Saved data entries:
○ ○ ○ ○

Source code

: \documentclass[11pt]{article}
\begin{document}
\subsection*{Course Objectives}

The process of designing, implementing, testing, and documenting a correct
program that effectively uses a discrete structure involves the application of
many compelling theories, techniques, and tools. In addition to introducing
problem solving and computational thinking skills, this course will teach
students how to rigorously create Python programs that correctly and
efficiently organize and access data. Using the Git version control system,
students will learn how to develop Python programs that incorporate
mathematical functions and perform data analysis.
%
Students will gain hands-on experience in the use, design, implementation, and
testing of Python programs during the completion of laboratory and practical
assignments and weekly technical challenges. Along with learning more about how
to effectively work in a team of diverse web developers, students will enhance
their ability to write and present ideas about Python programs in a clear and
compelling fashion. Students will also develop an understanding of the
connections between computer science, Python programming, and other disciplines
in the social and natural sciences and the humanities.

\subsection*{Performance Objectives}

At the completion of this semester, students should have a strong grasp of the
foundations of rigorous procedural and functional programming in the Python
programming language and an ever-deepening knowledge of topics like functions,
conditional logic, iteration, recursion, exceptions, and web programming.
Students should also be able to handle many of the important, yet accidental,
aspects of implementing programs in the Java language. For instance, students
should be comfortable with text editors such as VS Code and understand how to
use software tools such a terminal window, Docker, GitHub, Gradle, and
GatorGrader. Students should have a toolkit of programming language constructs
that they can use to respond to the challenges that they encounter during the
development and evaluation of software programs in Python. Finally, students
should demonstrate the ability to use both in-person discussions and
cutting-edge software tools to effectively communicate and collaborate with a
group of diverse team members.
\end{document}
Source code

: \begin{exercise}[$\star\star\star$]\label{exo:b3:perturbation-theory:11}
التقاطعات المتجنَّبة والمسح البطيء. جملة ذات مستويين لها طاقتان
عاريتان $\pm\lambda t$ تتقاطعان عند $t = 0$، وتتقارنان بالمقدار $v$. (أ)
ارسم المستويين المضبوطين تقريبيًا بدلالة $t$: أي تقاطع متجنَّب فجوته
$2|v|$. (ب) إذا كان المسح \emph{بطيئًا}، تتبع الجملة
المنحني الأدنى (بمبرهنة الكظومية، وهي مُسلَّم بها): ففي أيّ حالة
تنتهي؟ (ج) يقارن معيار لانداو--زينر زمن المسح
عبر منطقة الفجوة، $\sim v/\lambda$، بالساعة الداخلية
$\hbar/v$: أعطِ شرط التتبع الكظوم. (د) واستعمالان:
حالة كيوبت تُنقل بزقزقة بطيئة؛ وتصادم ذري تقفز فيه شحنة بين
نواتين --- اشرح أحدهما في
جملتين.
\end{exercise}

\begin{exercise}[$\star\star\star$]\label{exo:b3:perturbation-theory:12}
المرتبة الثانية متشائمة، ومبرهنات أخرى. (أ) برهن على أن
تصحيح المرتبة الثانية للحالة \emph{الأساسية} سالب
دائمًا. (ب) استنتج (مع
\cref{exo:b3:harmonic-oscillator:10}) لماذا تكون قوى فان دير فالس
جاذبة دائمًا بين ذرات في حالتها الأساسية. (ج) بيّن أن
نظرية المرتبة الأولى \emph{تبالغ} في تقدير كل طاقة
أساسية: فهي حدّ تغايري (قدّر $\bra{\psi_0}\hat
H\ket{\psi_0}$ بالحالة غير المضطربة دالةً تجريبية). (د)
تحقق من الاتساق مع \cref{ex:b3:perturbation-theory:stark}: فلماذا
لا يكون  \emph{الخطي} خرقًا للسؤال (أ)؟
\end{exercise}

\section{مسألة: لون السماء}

○ ○ ○ ○

### TASK DIRECTIONS
Retype, exactly and in full, the lines above from the one containing "efficiently organize and" through the one containing "conditional logic, iteration, recursion, exceptions, and".

### ANSWER SECTION
efficiently organize and access data. Using the Git version control system,
students will learn how to develop Python programs that incorporate
mathematical functions and perform data analysis.
%
Students will gain hands-on experience in the use, design, implementation, and
testing of Python programs during the completion of laboratory and practical
assignments and weekly technical challenges. Along with learning more about how
to effectively work in a team of diverse web developers, students will enhance
their ability to write and present ideas about Python programs in a clear and
compelling fashion. Students will also develop an understanding of the
connections between computer science, Python programming, and other disciplines
in the social and natural sciences and the humanities.

\subsection*{Performance Objectives}

At the completion of this semester, students should have a strong grasp of the
foundations of rigorous procedural and functional programming in the Python
programming language and an ever-deepening knowledge of topics like functions,
conditional logic, iteration, recursion, exceptions, and web programming.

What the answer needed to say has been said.